Figure 1. An exploded Nikon F3. The flash contact is in there somewhere. Source: PetaPixel
Notice that there is no big battery amongst the electronics and that many of these older mechanical cameras could work in manual mode without even the meter battery. The flash contact was purely passive.
simulate this circuit – Schematic created using CircuitLab
Figure 2. A circuit for your flash.
- Select a battery voltage > 3 V.
- Set R1 to limit the current to about 20 mA in your LED.
- Set R2 to limit the current through your flash contact to < 0.5 mA.
- Keep the battery ground isolated from your camera to prevent any short circuits.
This topic has been discussed on Photography.StackExchange. See https://photo.stackexchange.com/questions/27283/how-to-use-old-flash-units-with-digital-slr, for example. It references the Wein Safe-Synch Hot Shoe which will trigger a high voltage flash from a low-voltage DSLR.
The Wein Safe-Sync Hot Shoe to Hot Shoe regulates and reduces the flash sync voltage of the flash from up to 400V to less than 6V. This is especially important for current automated SLRs or digital cameras when used with older flashes or lighting systems. [Emphasis mine.]

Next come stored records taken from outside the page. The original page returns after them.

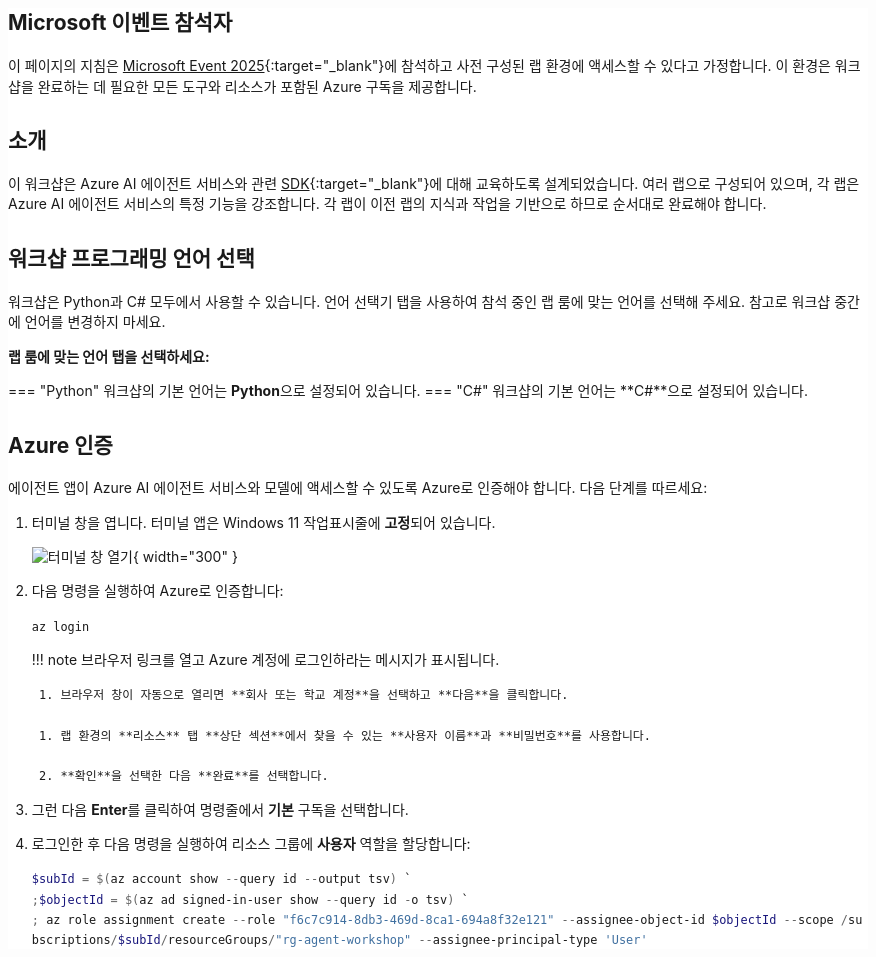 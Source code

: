 ## Microsoft 이벤트 참석자

이 페이지의 지침은 [Microsoft Event 2025](https://build.microsoft.com/){:target="_blank"}에 참석하고 사전 구성된 랩 환경에 액세스할 수 있다고 가정합니다. 이 환경은 워크샵을 완료하는 데 필요한 모든 도구와 리소스가 포함된 Azure 구독을 제공합니다.

## 소개

이 워크샵은 Azure AI 에이전트 서비스와 관련 [SDK](https://learn.microsoft.com/python/api/overview/azure/ai-projects-readme?context=%2Fazure%2Fai-services%2Fagents%2Fcontext%2Fcontext){:target="_blank"}에 대해 교육하도록 설계되었습니다. 여러 랩으로 구성되어 있으며, 각 랩은 Azure AI 에이전트 서비스의 특정 기능을 강조합니다. 각 랩이 이전 랩의 지식과 작업을 기반으로 하므로 순서대로 완료해야 합니다.

## 워크샵 프로그래밍 언어 선택

워크샵은 Python과 C# 모두에서 사용할 수 있습니다. 언어 선택기 탭을 사용하여 참석 중인 랩 룸에 맞는 언어를 선택해 주세요. 참고로 워크샵 중간에 언어를 변경하지 마세요.

**랩 룸에 맞는 언어 탭을 선택하세요:**

=== "Python"
    워크샵의 기본 언어는 **Python**으로 설정되어 있습니다.
=== "C#"
    워크샵의 기본 언어는 **C#**으로 설정되어 있습니다.

## Azure 인증

에이전트 앱이 Azure AI 에이전트 서비스와 모델에 액세스할 수 있도록 Azure로 인증해야 합니다. 다음 단계를 따르세요:

1. 터미널 창을 엽니다. 터미널 앱은 Windows 11 작업표시줄에 **고정**되어 있습니다.

    ![터미널 창 열기](../media/windows-taskbar.png){ width="300" }

2. 다음 명령을 실행하여 Azure로 인증합니다:

    ```powershell
    az login
    ```

    !!! note
        브라우저 링크를 열고 Azure 계정에 로그인하라는 메시지가 표시됩니다.

        1. 브라우저 창이 자동으로 열리면 **회사 또는 학교 계정**을 선택하고 **다음**을 클릭합니다.

        1. 랩 환경의 **리소스** 탭 **상단 섹션**에서 찾을 수 있는 **사용자 이름**과 **비밀번호**를 사용합니다.

        2. **확인**을 선택한 다음 **완료**를 선택합니다.

3. 그런 다음 **Enter**를 클릭하여 명령줄에서 **기본** 구독을 선택합니다.

4. 로그인한 후 다음 명령을 실행하여 리소스 그룹에 **사용자** 역할을 할당합니다:

    ```powershell
    $subId = $(az account show --query id --output tsv) `
    ;$objectId = $(az ad signed-in-user show --query id -o tsv) `
    ; az role assignment create --role "f6c7c914-8db3-469d-8ca1-694a8f32e121" --assignee-object-id $objectId --scope /subscriptions/$subId/resourceGroups/"rg-agent-workshop" --assignee-principal-type 'User'
    ```
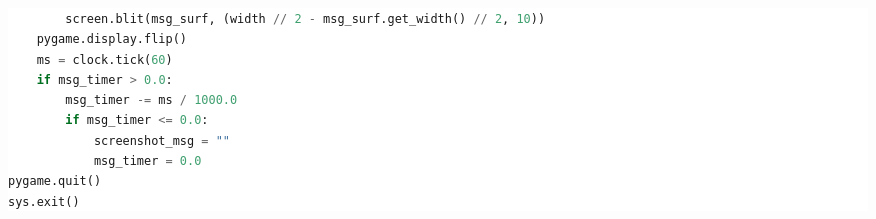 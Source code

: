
 ```python
        screen.blit(msg_surf, (width // 2 - msg_surf.get_width() // 2, 10))
    pygame.display.flip()
    ms = clock.tick(60)
    if msg_timer > 0.0:
        msg_timer -= ms / 1000.0
        if msg_timer <= 0.0:
            screenshot_msg = ""
            msg_timer = 0.0
pygame.quit()
sys.exit()
``` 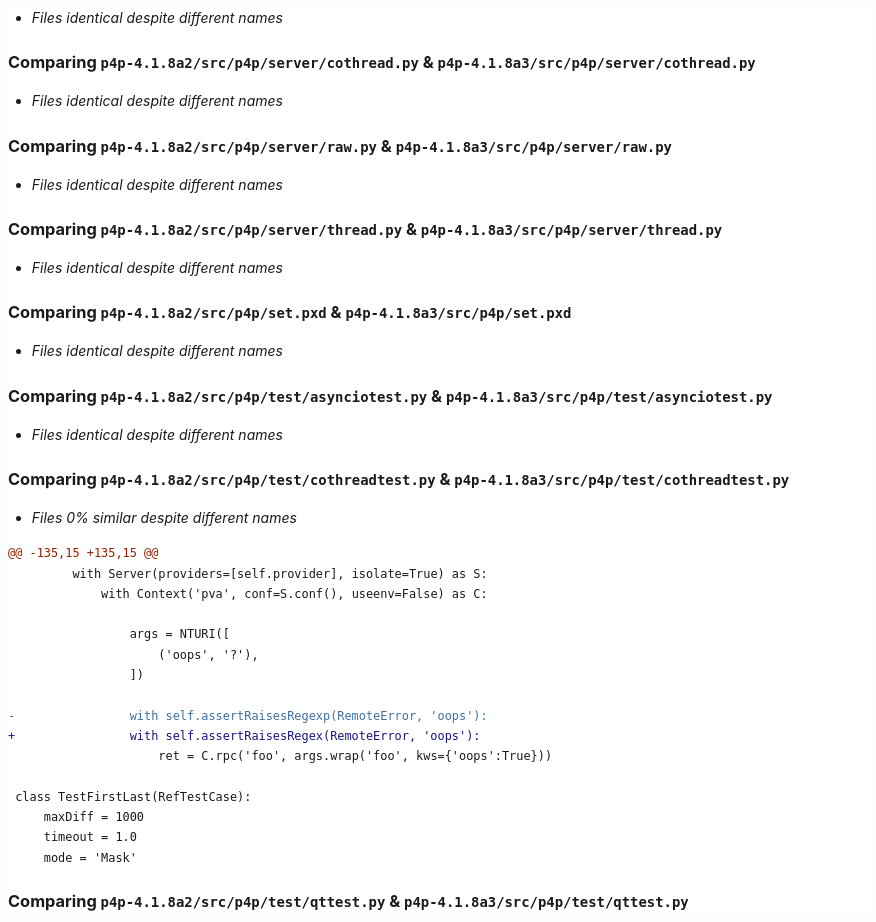  * *Files identical despite different names*

### Comparing `p4p-4.1.8a2/src/p4p/server/cothread.py` & `p4p-4.1.8a3/src/p4p/server/cothread.py`

 * *Files identical despite different names*

### Comparing `p4p-4.1.8a2/src/p4p/server/raw.py` & `p4p-4.1.8a3/src/p4p/server/raw.py`

 * *Files identical despite different names*

### Comparing `p4p-4.1.8a2/src/p4p/server/thread.py` & `p4p-4.1.8a3/src/p4p/server/thread.py`

 * *Files identical despite different names*

### Comparing `p4p-4.1.8a2/src/p4p/set.pxd` & `p4p-4.1.8a3/src/p4p/set.pxd`

 * *Files identical despite different names*

### Comparing `p4p-4.1.8a2/src/p4p/test/asynciotest.py` & `p4p-4.1.8a3/src/p4p/test/asynciotest.py`

 * *Files identical despite different names*

### Comparing `p4p-4.1.8a2/src/p4p/test/cothreadtest.py` & `p4p-4.1.8a3/src/p4p/test/cothreadtest.py`

 * *Files 0% similar despite different names*

```diff
@@ -135,15 +135,15 @@
         with Server(providers=[self.provider], isolate=True) as S:
             with Context('pva', conf=S.conf(), useenv=False) as C:
 
                 args = NTURI([
                     ('oops', '?'),
                 ])
 
-                with self.assertRaisesRegexp(RemoteError, 'oops'):
+                with self.assertRaisesRegex(RemoteError, 'oops'):
                     ret = C.rpc('foo', args.wrap('foo', kws={'oops':True}))
 
 class TestFirstLast(RefTestCase):
     maxDiff = 1000
     timeout = 1.0
     mode = 'Mask'
```

### Comparing `p4p-4.1.8a2/src/p4p/test/qttest.py` & `p4p-4.1.8a3/src/p4p/test/qttest.py`

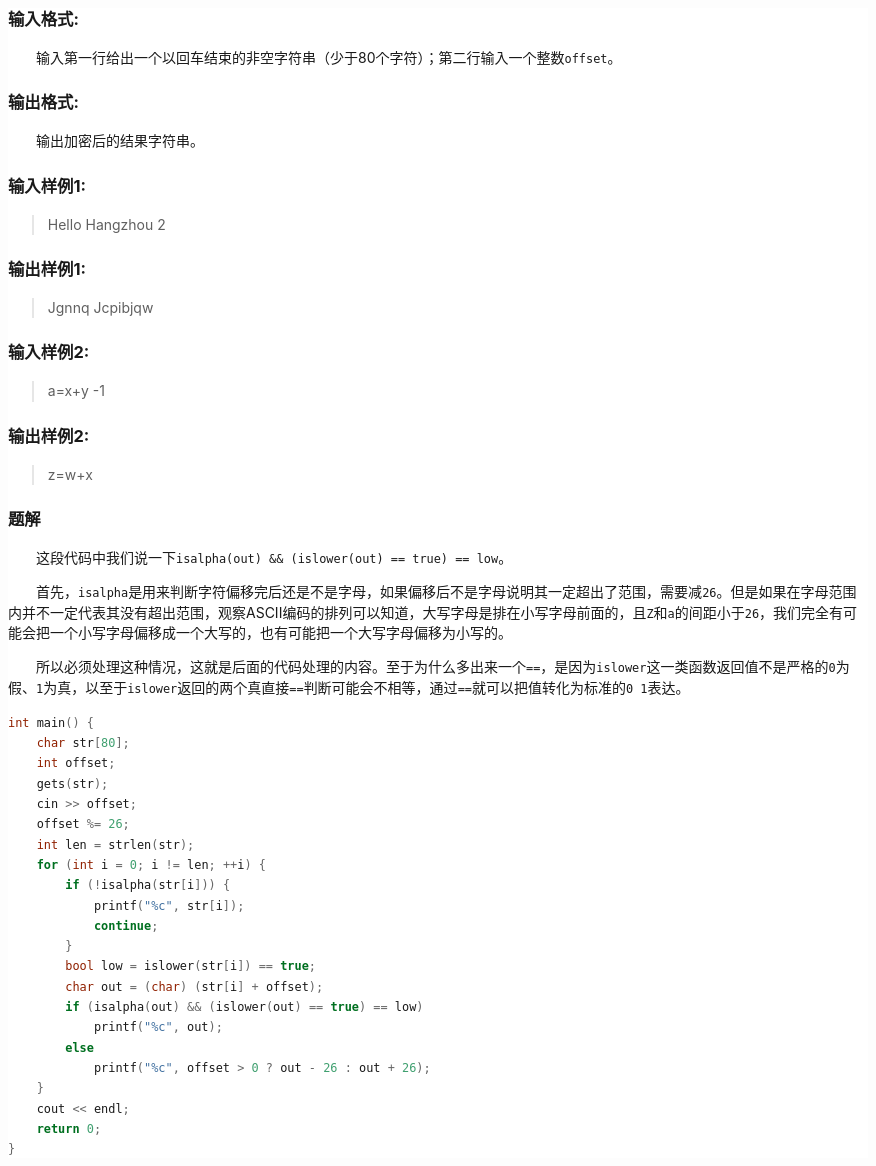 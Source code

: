 ### 输入格式:

&emsp;&emsp;输入第一行给出一个以回车结束的非空字符串（少于80个字符）；第二行输入一个整数`offset`。

### 输出格式:

&emsp;&emsp;输出加密后的结果字符串。

### 输入样例1:

> Hello Hangzhou 2

### 输出样例1:

> Jgnnq Jcpibjqw

### 输入样例2:

> a=x+y -1

### 输出样例2:

> z=w+x

### 题解

&emsp;&emsp;这段代码中我们说一下`isalpha(out) && (islower(out) == true) == low`。

&emsp;&emsp;首先，`isalpha`是用来判断字符偏移完后还是不是字母，如果偏移后不是字母说明其一定超出了范围，需要减`26`。但是如果在字母范围内并不一定代表其没有超出范围，观察ASCII编码的排列可以知道，大写字母是排在小写字母前面的，且`Z`和`a`的间距小于`26`，我们完全有可能会把一个小写字母偏移成一个大写的，也有可能把一个大写字母偏移为小写的。

&emsp;&emsp;所以必须处理这种情况，这就是后面的代码处理的内容。至于为什么多出来一个`==`，是因为`islower`这一类函数返回值不是严格的`0`为假、`1`为真，以至于`islower`返回的两个真直接`==`判断可能会不相等，通过`==`就可以把值转化为标准的`0 1`表达。

```c
int main() {
    char str[80];
    int offset;
    gets(str);
    cin >> offset;
    offset %= 26;
    int len = strlen(str);
    for (int i = 0; i != len; ++i) {
        if (!isalpha(str[i])) {
            printf("%c", str[i]);
            continue;
        }
        bool low = islower(str[i]) == true;
        char out = (char) (str[i] + offset);
        if (isalpha(out) && (islower(out) == true) == low)
            printf("%c", out);
        else
            printf("%c", offset > 0 ? out - 26 : out + 26);
    }
    cout << endl;
    return 0;
}
```
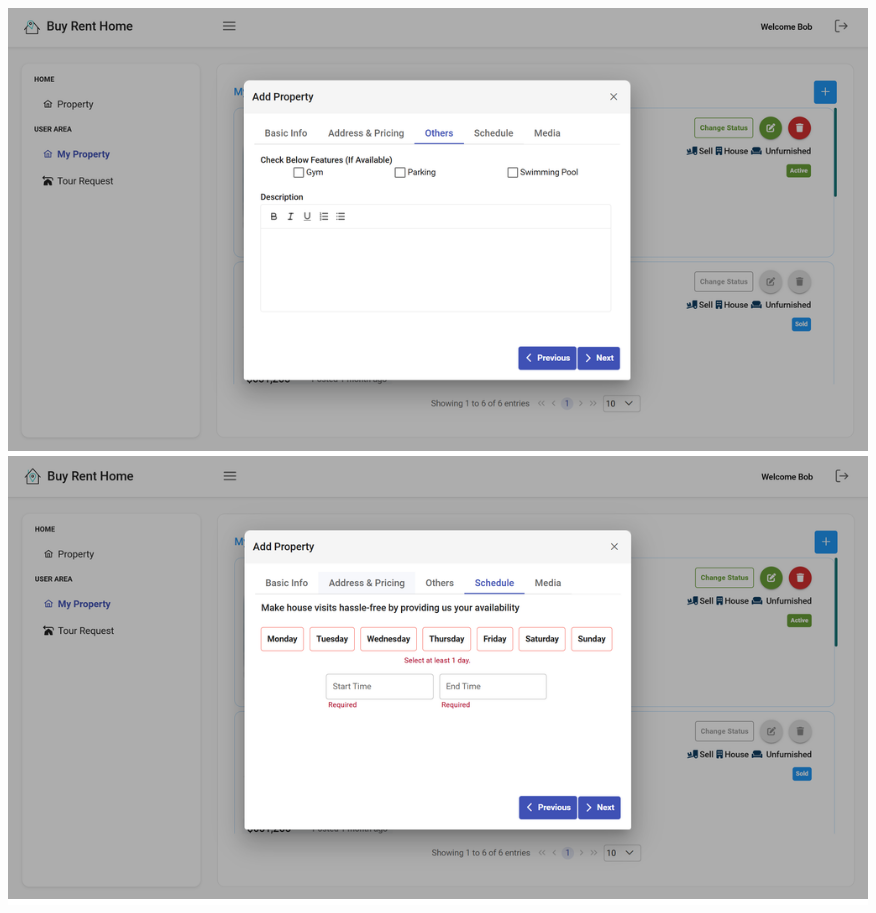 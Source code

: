 <img src="docs-assets/add-property-4.png" alt="" width="1080"/>
<img src="docs-assets/add-property-5.png" alt="" width="1080"/> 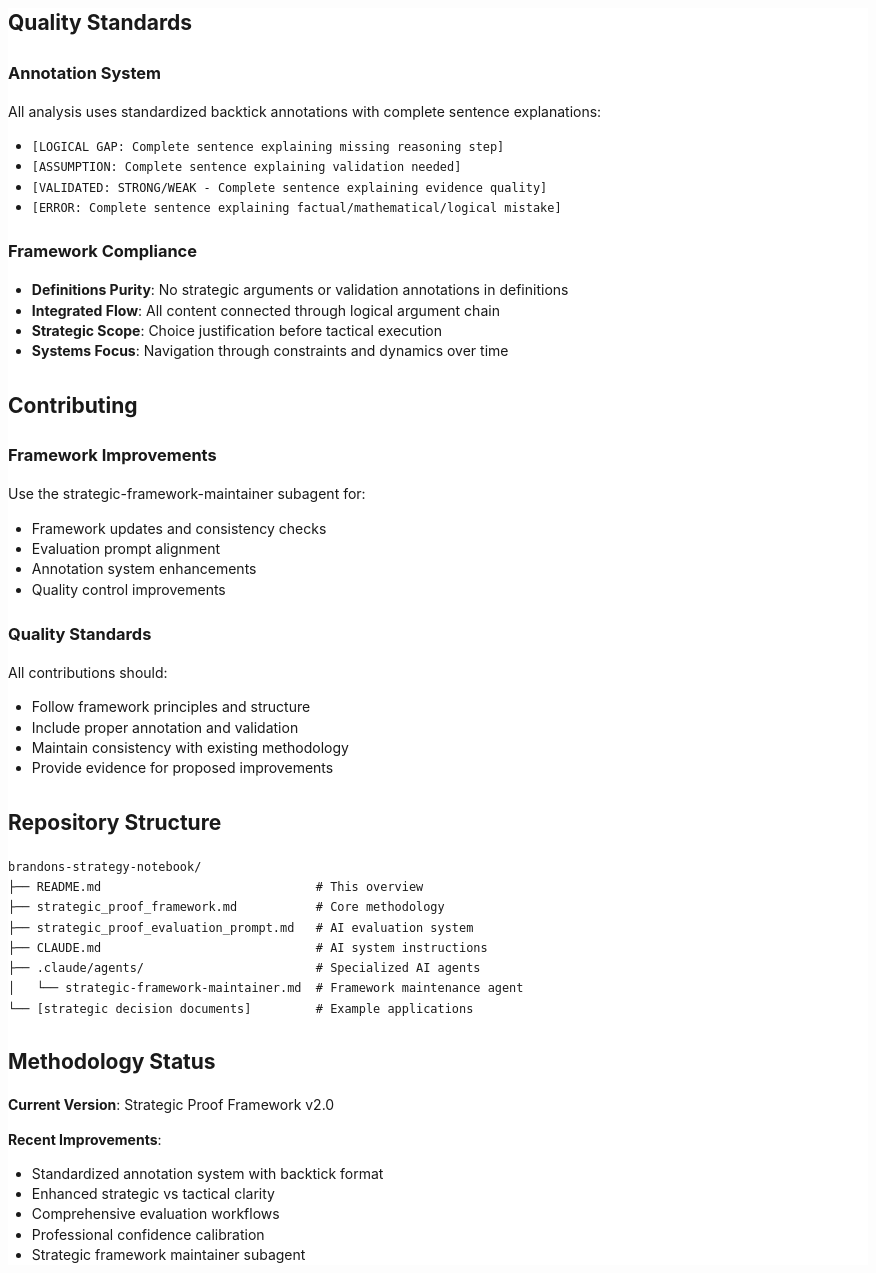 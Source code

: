 ## Quality Standards

### Annotation System
All analysis uses standardized backtick annotations with complete sentence explanations:
- `[LOGICAL GAP: Complete sentence explaining missing reasoning step]`
- `[ASSUMPTION: Complete sentence explaining validation needed]`
- `[VALIDATED: STRONG/WEAK - Complete sentence explaining evidence quality]`
- `[ERROR: Complete sentence explaining factual/mathematical/logical mistake]`

### Framework Compliance
- **Definitions Purity**: No strategic arguments or validation annotations in definitions
- **Integrated Flow**: All content connected through logical argument chain
- **Strategic Scope**: Choice justification before tactical execution
- **Systems Focus**: Navigation through constraints and dynamics over time

## Contributing

### Framework Improvements
Use the strategic-framework-maintainer subagent for:
- Framework updates and consistency checks
- Evaluation prompt alignment
- Annotation system enhancements
- Quality control improvements

### Quality Standards
All contributions should:
- Follow framework principles and structure
- Include proper annotation and validation
- Maintain consistency with existing methodology
- Provide evidence for proposed improvements

## Repository Structure

```
brandons-strategy-notebook/
├── README.md                              # This overview
├── strategic_proof_framework.md           # Core methodology
├── strategic_proof_evaluation_prompt.md   # AI evaluation system
├── CLAUDE.md                              # AI system instructions
├── .claude/agents/                        # Specialized AI agents
│   └── strategic-framework-maintainer.md  # Framework maintenance agent
└── [strategic decision documents]         # Example applications
```

## Methodology Status

**Current Version**: Strategic Proof Framework v2.0

**Recent Improvements**:
- Standardized annotation system with backtick format
- Enhanced strategic vs tactical clarity
- Comprehensive evaluation workflows
- Professional confidence calibration
- Strategic framework maintainer subagent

This model mounts directly to a camera's hot shoe and provides a hot shoe on top and a PC female flash connection on the side. You can have a flash connected to the hot shoe and a flash being triggered by the PC female connection-and unlike so many other offerings of this type, both will fire simultaneously from the same signal. The exception to this rule pertains when using 1 or 2 flashes that are already under 5V sync voltage. In this case, the flash or flashes will not fire.